§ **What to do**:
Using the material that follows, output exactly the lines from the one containing "- **Testing:** TDD, JUnit, Jest" through the one containing "A scalable blog platform using AWS services.", with both ends kept.

§ **Records provided**:
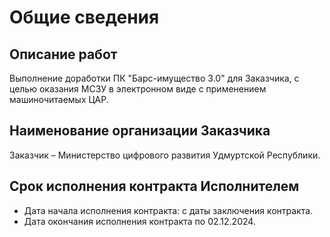 # Общие сведения

## Описание работ

Выполнение доработки ПК "Барс-имущество 3.0" для Заказчика, с целью оказания МСЗУ в электронном виде с применением машиночитаемых ЦАР.

## Наименование организации Заказчика

Заказчик – Министерство цифрового развития Удмуртской Республики.

## Срок исполнения контракта Исполнителем

- Дата начала исполнения контракта: с даты заключения контракта.
- Дата окончания исполнения контракта по 02.12.2024.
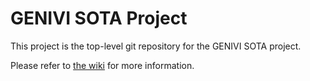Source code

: # GENIVI SOTA Project

This project is the top-level git repository for the GENIVI SOTA project.

Please refer to [the wiki](https://github.com/advancedtelematic/sota-server/wiki) for more information.
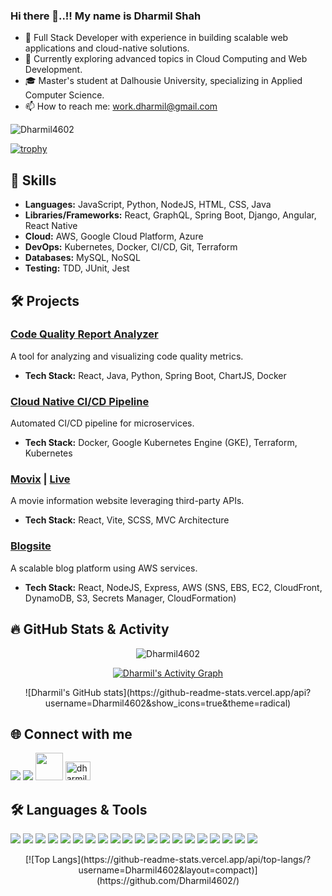 ### Hi there 👋..!! My name is Dharmil Shah

<!--
**Dharmil4602/Dharmil4602** is a ✨ _special_ ✨ repository because its `README.md` (this file) appears on your GitHub profile.

Here are some ideas to get you started:
-->

- 🔭 Full Stack Developer with experience in building scalable web applications and cloud-native solutions.
- 🌱 Currently exploring advanced topics in Cloud Computing and Web Development.
- 🎓 Master's student at Dalhousie University, specializing in Applied Computer Science.
- 📫 How to reach me: [work.dharmil@gmail.com](mailto:work.dharmil@gmail.com)

<p align="left"> <img src="https://komarev.com/ghpvc/?username=Dharmil4602&label=Profile%20views&color=0e75b6&style=flat" alt="Dharmil4602" /> </p>

[![trophy](https://github-profile-trophy.vercel.app/?username=Dharmil4602)](https://github.com/Dharmil4602/github-profile-trophy)

## 🔧 Skills

- **Languages:** JavaScript, Python, NodeJS, HTML, CSS, Java
- **Libraries/Frameworks:** React, GraphQL, Spring Boot, Django, Angular, React Native
- **Cloud:** AWS, Google Cloud Platform, Azure
- **DevOps:** Kubernetes, Docker, CI/CD, Git, Terraform
- **Databases:** MySQL, NoSQL
- **Testing:** TDD, JUnit, Jest

## 🛠️ Projects

### [Code Quality Report Analyzer](https://github.com/Dharmil4602/code-quality-report-analyzer)
A tool for analyzing and visualizing code quality metrics.
- **Tech Stack:** React, Java, Python, Spring Boot, ChartJS, Docker

### [Cloud Native CI/CD Pipeline](https://github.com/Dharmil4602/cloud-native-CI-CD)
Automated CI/CD pipeline for microservices.
- **Tech Stack:** Docker, Google Kubernetes Engine (GKE), Terraform, Kubernetes

### [Movix](https://github.com/Dharmil4602/movie-app) | [Live](https://screen-bay.netlify.app/)
A movie information website leveraging third-party APIs.
- **Tech Stack:** React, Vite, SCSS, MVC Architecture

### [Blogsite](https://github.com/Dharmil4602/blogsite)
A scalable blog platform using AWS services.
- **Tech Stack:** React, NodeJS, Express, AWS (SNS, EBS, EC2, CloudFront, DynamoDB, S3, Secrets Manager, CloudFormation)

## 🔥 GitHub Stats & Activity

<p align="center">
  <img src="https://github-readme-streak-stats.herokuapp.com/?user=Dharmil4602&theme=algolia" alt="Dharmil4602" />
</p>

<p align="center">
  <a href="https://github.com/Dharmil4602/github-readme-activity-graph"><img alt="Dharmil's Activity Graph" src="https://github-readme-activity-graph.cyclic.app/graph?username=dharmil4602&bg_color=000000&color=9e654c&line=4c619e&point=7a4848&area=true&hide_border=true" /></a>
</p>

<p align="center">
  ![Dharmil's GitHub stats](https://github-readme-stats.vercel.app/api?username=Dharmil4602&show_icons=true&theme=radical)
</p>

## 🌐 Connect with me

<a href="https://www.linkedin.com/in/dharmil-shah-a2a0b4188/" ><img src="https://img.icons8.com/fluent/48/000000/linkedin.png" /></a>
<a href="https://auth.geeksforgeeks.org/user/dharmilshah476/practice/" ><img margin="0 15px" src="https://img.icons8.com/color/48/000000/GeeksforGeeks.png" /></a>
<a href="https://www.codechef.com/users/dharmil4602"><img margin="0 15px" width="44px" height="44px" src="https://i.pinimg.com/originals/c5/d9/fc/c5d9fc1e18bcf039f464c2ab6cfb3eb6.jpg" /></a>
<a href="https://www.leetcode.com/dharmil4602"><img src="https://raw.githubusercontent.com/rahuldkjain/github-profile-readme-generator/master/src/images/icons/Social/leet-code.svg" alt="dharmil4602" height="30" width="40" /></a>

## 🛠 Languages & Tools
<p>
<p>
  <img src="https://img.icons8.com/color/48/000000/javascript.png" />
  <img src="https://img.icons8.com/color/48/000000/python.png" />
  <img src="https://img.icons8.com/color/48/000000/java-coffee-cup-logo.png" />
  <img src="https://img.icons8.com/color/48/000000/html-5--v1.png" />
  <img src="https://img.icons8.com/color/48/000000/css3.png" />
  <img src="https://img.icons8.com/plasticine/48/000000/react.png" />
  <img src="https://img.icons8.com/color/48/000000/nodejs.png" />
  <img src="https://img.icons8.com/color/48/000000/graphql.png" />
  <img src="https://img.icons8.com/color/48/000000/spring-logo.png" />
  <img src="https://img.icons8.com/color/48/000000/django.png" />
  <img src="https://img.icons8.com/color/48/000000/angularjs.png" />
  <img src="https://img.icons8.com/cute-clipart/50/000000/react-native.png" />
  <img src="https://img.icons8.com/color/48/000000/amazon-web-services.png" />
  <img src="https://img.icons8.com/color/48/000000/google-cloud.png" />
  <img src="https://img.icons8.com/color/48/000000/docker.png" />
  <img src="https://img.icons8.com/color/48/000000/kubernetes.png" />
  <img src="https://img.icons8.com/color/48/000000/git.png" />
  <img src="https://img.icons8.com/color/48/000000/mysql-logo.png" />
  <img src="https://img.icons8.com/color/48/000000/mongodb.png" />
  <img src="https://img.icons8.com/color/48/000000/terraform.png" />
</p>
</p>

<p align="center">
  [![Top Langs](https://github-readme-stats.vercel.app/api/top-langs/?username=Dharmil4602&layout=compact)](https://github.com/Dharmil4602/)
</p>
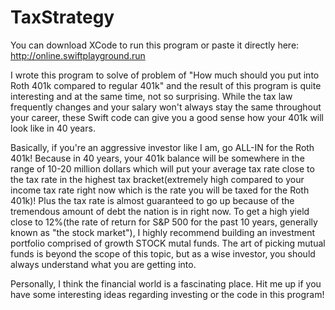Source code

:# TaxStrategy

You can download XCode to run this program or paste it directly here: http://online.swiftplayground.run

I wrote this program to solve of problem of "How much should you put into Roth 401k compared to regular 401k" and the result of this program is quite interesting and at the same time, not so surprising. While the tax law frequently changes and your salary won't always stay the same throughout your career, these Swift code can give you a good sense how your 401k will look like in 40 years.

Basically, if you're an aggressive investor like I am, go ALL-IN for the Roth 401k! Because in 40 years, your 401k balance will be somewhere in the range of 10-20 million dollars which will put your average tax rate close to the tax rate in the highest tax bracket(extremely high compared to your income tax rate right now which is the rate you will be taxed for the Roth 401k)! Plus the tax rate is almost guaranteed to go up because of the tremendous amount of debt the nation is in right now. To get a high yield close to 12%(the rate of return for S&P 500 for the past 10 years, generally known as "the stock market"), I highly recommend building an investment portfolio comprised of growth STOCK mutal funds. The art of picking mutual funds is beyond the scope of this topic, but as a wise investor, you should always understand what you are getting into.

Personally, I think the financial world is a fascinating place. Hit me up if you have some interesting ideas regarding investing or the code in this program!
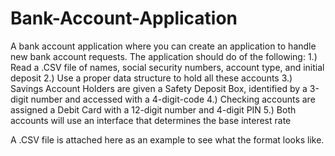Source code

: # Bank-Account-Application
A bank account application where you can create an application to handle new bank account requests.
The application should do of the following: 
  1.) Read a .CSV file of names, social security numbers, account type, and initial deposit
  2.) Use a proper data structure to hold all these accounts
  3.) Savings Account Holders are given a Safety Deposit Box, identified by a 3-digit number and accessed with a 4-digit-code
  4.) Checking accounts are assigned a Debit Card with a 12-digit number and 4-digit PIN
  5.) Both accounts will use an interface that determines the base interest rate
  
A .CSV file is attached here as an example to see what the format looks like. 
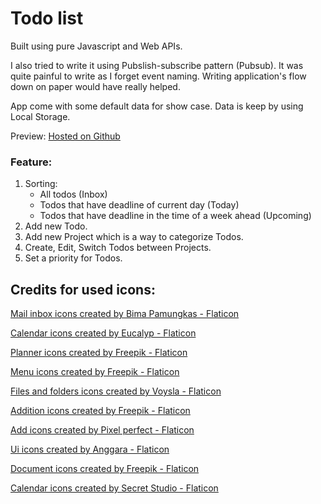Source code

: # Todo list

Built using pure Javascript and Web APIs.

I also tried to write it using Pubslish-subscribe pattern (Pubsub). It was quite painful to write as I forget event naming. Writing application's flow down on paper would have really helped.

App come with some default data for show case. Data is keep by using Local Storage.

Preview: [Hosted on Github](https://winghaa.github.io/todo-list/)

### Feature:

1. Sorting:
    - All todos (Inbox)
    - Todos that have deadline of current day (Today)
    - Todos that have deadline in the time of a week ahead (Upcoming)
2. Add new Todo.
3. Add new Project which is a way to categorize Todos.
4. Create, Edit, Switch Todos between Projects.
5. Set a priority for Todos.


## Credits for used icons:
<a href="https://www.flaticon.com/free-icons/mail-inbox" title="mail inbox icons">Mail inbox icons created by Bima Pamungkas - Flaticon</a>

<a href="https://www.flaticon.com/free-icons/calendar" title="calendar icons">Calendar icons created by Eucalyp - Flaticon</a>

<a href="https://www.flaticon.com/free-icons/planner" title="planner icons">Planner icons created by Freepik - Flaticon</a>

<a href="https://www.flaticon.com/free-icons/menu" title="menu icons">Menu icons created by Freepik - Flaticon</a>

<a href="https://www.flaticon.com/free-icons/files-and-folders" title="files and folders icons">Files and folders icons created by Voysla - Flaticon</a>

<a href="https://www.flaticon.com/free-icons/addition" title="addition icons">Addition icons created by Freepik - Flaticon</a>

<a href="https://www.flaticon.com/free-icons/add" title="add icons">Add icons created by Pixel perfect - Flaticon</a>

<a href="https://www.flaticon.com/free-icons/ui" title="ui icons">Ui icons created by Anggara - Flaticon</a>

<a href="https://www.flaticon.com/free-icons/document" title="document icons">Document icons created by Freepik - Flaticon</a>

<a href="https://www.flaticon.com/free-icons/calendar" title="calendar icons">Calendar icons created by Secret Studio - Flaticon</a>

§ **Written answer**:
- **Testing:** TDD, JUnit, Jest

## 🛠️ Projects

### [Code Quality Report Analyzer](https://github.com/Dharmil4602/code-quality-report-analyzer)
A tool for analyzing and visualizing code quality metrics.
- **Tech Stack:** React, Java, Python, Spring Boot, ChartJS, Docker

### [Cloud Native CI/CD Pipeline](https://github.com/Dharmil4602/cloud-native-CI-CD)
Automated CI/CD pipeline for microservices.
- **Tech Stack:** Docker, Google Kubernetes Engine (GKE), Terraform, Kubernetes

### [Movix](https://github.com/Dharmil4602/movie-app) | [Live](https://screen-bay.netlify.app/)
A movie information website leveraging third-party APIs.
- **Tech Stack:** React, Vite, SCSS, MVC Architecture

### [Blogsite](https://github.com/Dharmil4602/blogsite)
A scalable blog platform using AWS services.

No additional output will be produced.